An hour and a half before Olegario Pabon’s death, another resident had called NYCHA to complain about the elevator’s problems. Her calls went unheeded.
Since then, NYC’s Department of Investigation found 80 other elevators in NYCHA buildings with non-working brake monitors. In an extensive report that detailed Pabon’s accident, the department said NYCHA had failed to comply with city building codes, did not have proper communication or inspections, and didn’t properly identify, track and respond to elevator problems. In one case, a NYCHA official told investigators that staff members had simply “missed the boat” — that they weren’t even aware of new brake inspection and safety guidelines.
The findings, sadly, are not surprising or new. But they are emblematic of far larger issues, as well as systemic concerns over communication, maintenance and safety. A cavalier “missed the boat” response is not sufficient.
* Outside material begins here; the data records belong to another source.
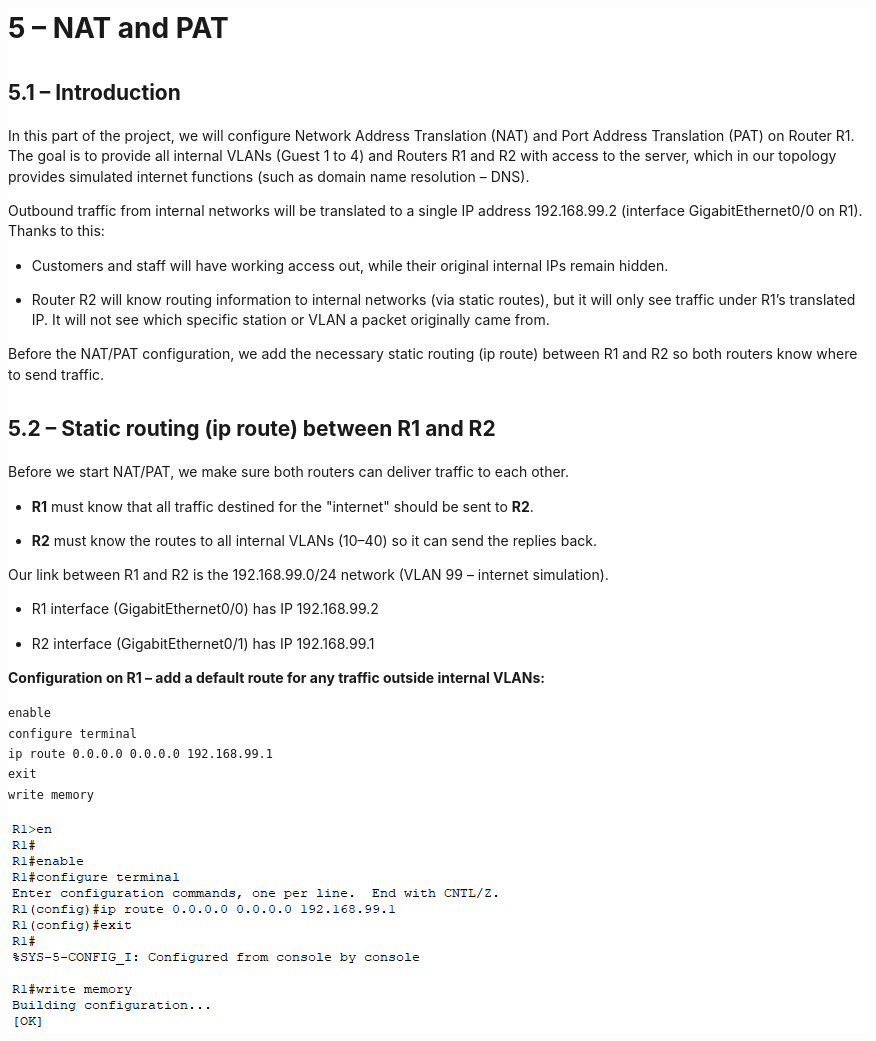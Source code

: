 # **5 – NAT and PAT**



## 5.1 – Introduction

In this part of the project, we will configure Network Address Translation (NAT) and Port Address Translation (PAT) on Router R1.  
The goal is to provide all internal VLANs (Guest 1 to 4) and Routers R1 and R2 with access to the server, which in our topology provides simulated internet functions (such as domain name resolution – DNS).

Outbound traffic from internal networks will be translated to a single IP address 192.168.99.2 (interface GigabitEthernet0/0 on R1). Thanks to this:

- Customers and staff will have working access out, while their original internal IPs remain hidden.
    
- Router R2 will know routing information to internal networks (via static routes), but it will only see traffic under R1’s translated IP. It will not see which specific station or VLAN a packet originally came from.
    

Before the NAT/PAT configuration, we add the necessary static routing (ip route) between R1 and R2 so both routers know where to send traffic.



## **5.2 – Static routing (ip route) between R1 and R2**

Before we start NAT/PAT, we make sure both routers can deliver traffic to each other.

- **R1** must know that all traffic destined for the "internet" should be sent to **R2**.
    
- **R2** must know the routes to all internal VLANs (10–40) so it can send the replies back.

Our link between R1 and R2 is the 192.168.99.0/24 network (VLAN 99 – internet simulation).

- R1 interface (GigabitEthernet0/0) has IP 192.168.99.2
    
- R2 interface (GigabitEthernet0/1) has IP 192.168.99.1
    

**Configuration on R1 – add a default route for any traffic outside internal VLANs:**

```
enable
configure terminal
ip route 0.0.0.0 0.0.0.0 192.168.99.1
exit
write memory
```
![](00-images/configuration-ip202508081241341.png)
Investigators referred 10 employees for disciplinary action. A City Hall spokeswoman said Mayor Bill de Blasio was considering such action. NYCHA’s chair said, “There must be consequences.” Investigators recommended building code compliance, expanded training and inspections, and improved communication. In a statement, NYCHA said it is already implementing new policies.
But the question remains: How do we make sure we’re not talking about the same problems years from now? The answer lies in oversight and accountability. It’s critical that NYCHA’s top people be held responsible for every trouble spot and be given benchmarks to achieve the sweeping change needed. That may include the authority’s structure, personnel, communication, oversight and more.
De Blasio has made affordable housing a priority. But even as officials plan new housing, NYCHA and City Hall must put the city’s existing affordable houses in order.